*** Extracted data ***

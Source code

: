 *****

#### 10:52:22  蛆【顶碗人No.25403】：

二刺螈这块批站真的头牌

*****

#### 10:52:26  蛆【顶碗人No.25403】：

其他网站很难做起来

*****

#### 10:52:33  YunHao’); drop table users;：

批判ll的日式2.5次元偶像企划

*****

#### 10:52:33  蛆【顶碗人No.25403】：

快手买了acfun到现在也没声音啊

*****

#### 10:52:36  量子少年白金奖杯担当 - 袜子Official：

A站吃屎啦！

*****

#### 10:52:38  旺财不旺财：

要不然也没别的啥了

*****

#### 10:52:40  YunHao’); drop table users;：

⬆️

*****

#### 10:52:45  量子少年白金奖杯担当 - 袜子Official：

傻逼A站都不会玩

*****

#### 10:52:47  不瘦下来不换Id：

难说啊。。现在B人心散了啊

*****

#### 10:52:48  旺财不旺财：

*** End of Extracted data ***
*** Extracted data ***

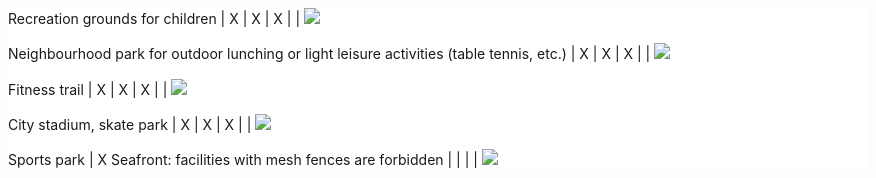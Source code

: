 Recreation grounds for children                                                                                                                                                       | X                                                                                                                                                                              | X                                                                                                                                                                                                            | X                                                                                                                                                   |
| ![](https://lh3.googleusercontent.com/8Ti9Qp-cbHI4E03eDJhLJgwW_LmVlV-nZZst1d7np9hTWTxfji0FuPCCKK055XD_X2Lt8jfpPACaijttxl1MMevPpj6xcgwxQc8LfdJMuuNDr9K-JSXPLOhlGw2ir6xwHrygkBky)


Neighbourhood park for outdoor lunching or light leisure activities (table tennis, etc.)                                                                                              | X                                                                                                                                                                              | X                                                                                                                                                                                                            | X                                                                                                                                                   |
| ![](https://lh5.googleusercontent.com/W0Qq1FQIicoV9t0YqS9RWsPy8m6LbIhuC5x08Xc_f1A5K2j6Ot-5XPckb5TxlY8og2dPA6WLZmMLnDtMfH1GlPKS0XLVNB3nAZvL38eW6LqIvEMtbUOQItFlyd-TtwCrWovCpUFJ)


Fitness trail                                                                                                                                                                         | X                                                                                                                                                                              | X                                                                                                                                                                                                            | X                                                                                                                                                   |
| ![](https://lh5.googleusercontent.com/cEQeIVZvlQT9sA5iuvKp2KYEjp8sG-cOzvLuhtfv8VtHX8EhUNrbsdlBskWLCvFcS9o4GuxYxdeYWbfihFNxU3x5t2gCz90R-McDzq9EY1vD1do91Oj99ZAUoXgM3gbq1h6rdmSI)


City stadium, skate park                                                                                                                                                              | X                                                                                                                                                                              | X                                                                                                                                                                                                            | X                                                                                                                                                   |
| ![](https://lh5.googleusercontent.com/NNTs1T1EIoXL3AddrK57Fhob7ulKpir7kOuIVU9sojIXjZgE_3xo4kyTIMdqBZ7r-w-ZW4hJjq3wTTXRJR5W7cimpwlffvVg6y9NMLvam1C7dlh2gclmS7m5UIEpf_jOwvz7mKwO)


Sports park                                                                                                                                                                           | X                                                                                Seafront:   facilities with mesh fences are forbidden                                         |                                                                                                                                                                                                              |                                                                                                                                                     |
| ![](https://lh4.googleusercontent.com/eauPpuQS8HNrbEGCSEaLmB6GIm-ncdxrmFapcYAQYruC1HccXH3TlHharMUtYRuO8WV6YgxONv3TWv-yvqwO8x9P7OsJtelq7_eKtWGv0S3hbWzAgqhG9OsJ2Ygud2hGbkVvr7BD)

*** End of Extracted data ***

Go through the entries above and copy each line holding the string "drop".

#### 10:52:33  YunHao’); drop table users;：
#### 10:52:40  YunHao’); drop table users;：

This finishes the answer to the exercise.